- Opening Delimiter -
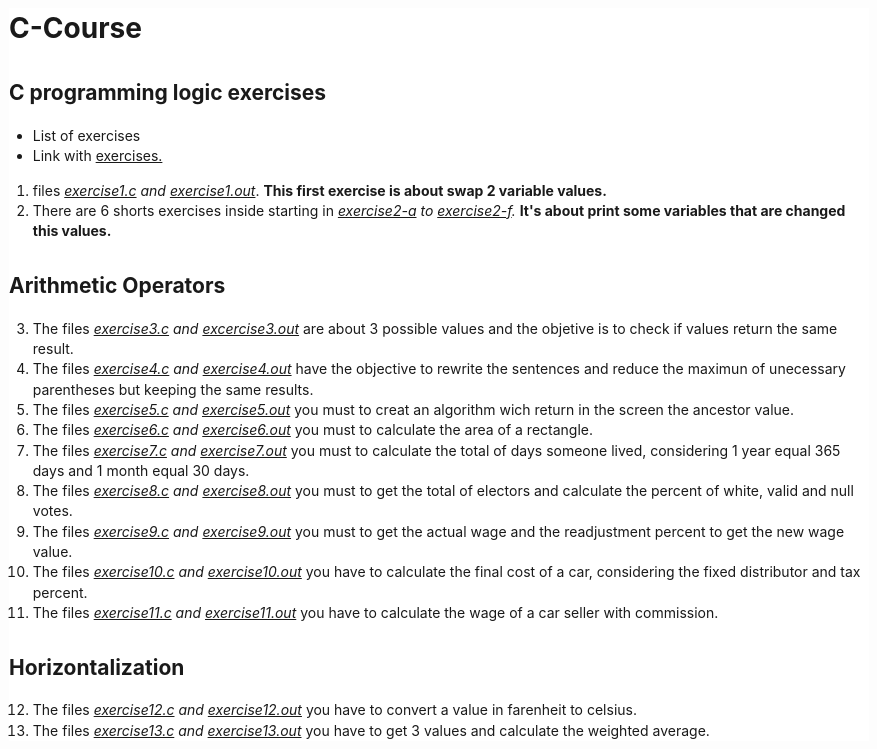 # C-Course


## C programming logic exercises



- List of exercises
- Link with [exercises.](https://fit.faccat.br/~fpereira/apostilas/exerc_resp_alg_mar2007.pdf)

 1. files *[exercise1.c](https://github.com/dario-gms/C-Course/blob/main/exercise1.c) and [exercise1.out](https://github.com/dario-gms/C-Course/blob/main/exercise1.out)*. **This first exercise is about swap 2 variable values.**
 2. There are 6 shorts exercises inside starting in *[exercise2-a](https://github.com/dario-gms/C-Course/blob/main/exercise2-a.c) to [exercise2-f](https://github.com/dario-gms/C-Course/blob/main/exercise2-f.c).* **It's about print some variables that are changed this values.**
 
 ## Arithmetic Operators

 3. The files *[exercise3.c](https://github.com/dario-gms/C-Course/blob/main/exercise3.c) and [excercise3.out](https://github.com/dario-gms/C-Course/blob/main/exercise3.out)* are about 3 possible values and the objetive is to check if values return the same result. 
 4. The files *[exercise4.c](https://github.com/dario-gms/C-Course/blob/main/exercise4.c) and [exercise4.out](https://github.com/dario-gms/C-Course/blob/main/exercise4.out)* have the objective to rewrite the sentences and reduce the maximun of unecessary parentheses but keeping the same results.
 5. The files *[exercise5.c](https://github.com/dario-gms/C-Course/blob/main/exercise5.c) and [exercise5.out](https://github.com/dario-gms/C-Course/blob/main/exercise5.out)* you must to creat an algorithm wich return in the screen the ancestor value.
 6. The files *[exercise6.c](https://github.com/dario-gms/C-Course/blob/main/exercise6.c) and [exercise6.out](https://github.com/dario-gms/C-Course/blob/main/exercise6.out)* you must to calculate the area of a rectangle.
 7. The files *[exercise7.c](https://github.com/dario-gms/C-Course/blob/main/exercise7.c) and [exercise7.out](https://github.com/dario-gms/C-Course/blob/main/exercise7.out)* you must to calculate the total of days someone lived, considering 1 year equal 365 days and 1 month equal 30 days.
 8. The files *[exercise8.c](https://github.com/dario-gms/C-Course/blob/main/exercise8.c) and [exercise8.out](https://github.com/dario-gms/C-Course/blob/main/exercise8.out)* you must to get the total of electors and calculate the percent of white, valid and null votes.
 9. The files *[exercise9.c](https://github.com/dario-gms/C-Course/blob/main/exercise9.c) and [exercise9.out](https://github.com/dario-gms/C-Course/blob/main/exercise9.out)* you must to get the actual wage and the readjustment percent to get the new wage value.
 10. The files *[exercise10.c](https://github.com/dario-gms/C-Course/blob/main/exercise10.c) and [exercise10.out](https://github.com/dario-gms/C-Course/blob/main/exercise10.out)* you have to calculate the final cost of a car, considering the fixed distributor and tax percent.
 11. The files *[exercise11.c](https://github.com/dario-gms/C-Course/blob/main/exercise11.c) and [exercise11.out](https://github.com/dario-gms/C-Course/blob/main/exercise11.out)* you have to calculate the wage of a car seller with commission.

## Horizontalization

 12. The files *[exercise12.c](https://github.com/dario-gms/C-Course/blob/main/exercise12.c) and [exercise12.out](https://github.com/dario-gms/C-Course/blob/main/exercise12.out)* you have to convert a value in farenheit to celsius.
 13. The files *[exercise13.c](https://github.com/dario-gms/C-Course/blob/main/exercise13.c) and [exercise13.out](https://github.com/dario-gms/C-Course/blob/main/exercise13.out)* you have to get 3 values and calculate the weighted average.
- Closing Delimiter -
Exercise aim: Exactly the lines from the one containing "12. The files" through the final line of the records must appear in your reply, and no others.

Output below:
 12. The files *[exercise12.c](https://github.com/dario-gms/C-Course/blob/main/exercise12.c) and [exercise12.out](https://github.com/dario-gms/C-Course/blob/main/exercise12.out)* you have to convert a value in farenheit to celsius.
 13. The files *[exercise13.c](https://github.com/dario-gms/C-Course/blob/main/exercise13.c) and [exercise13.out](https://github.com/dario-gms/C-Course/blob/main/exercise13.out)* you have to get 3 values and calculate the weighted average.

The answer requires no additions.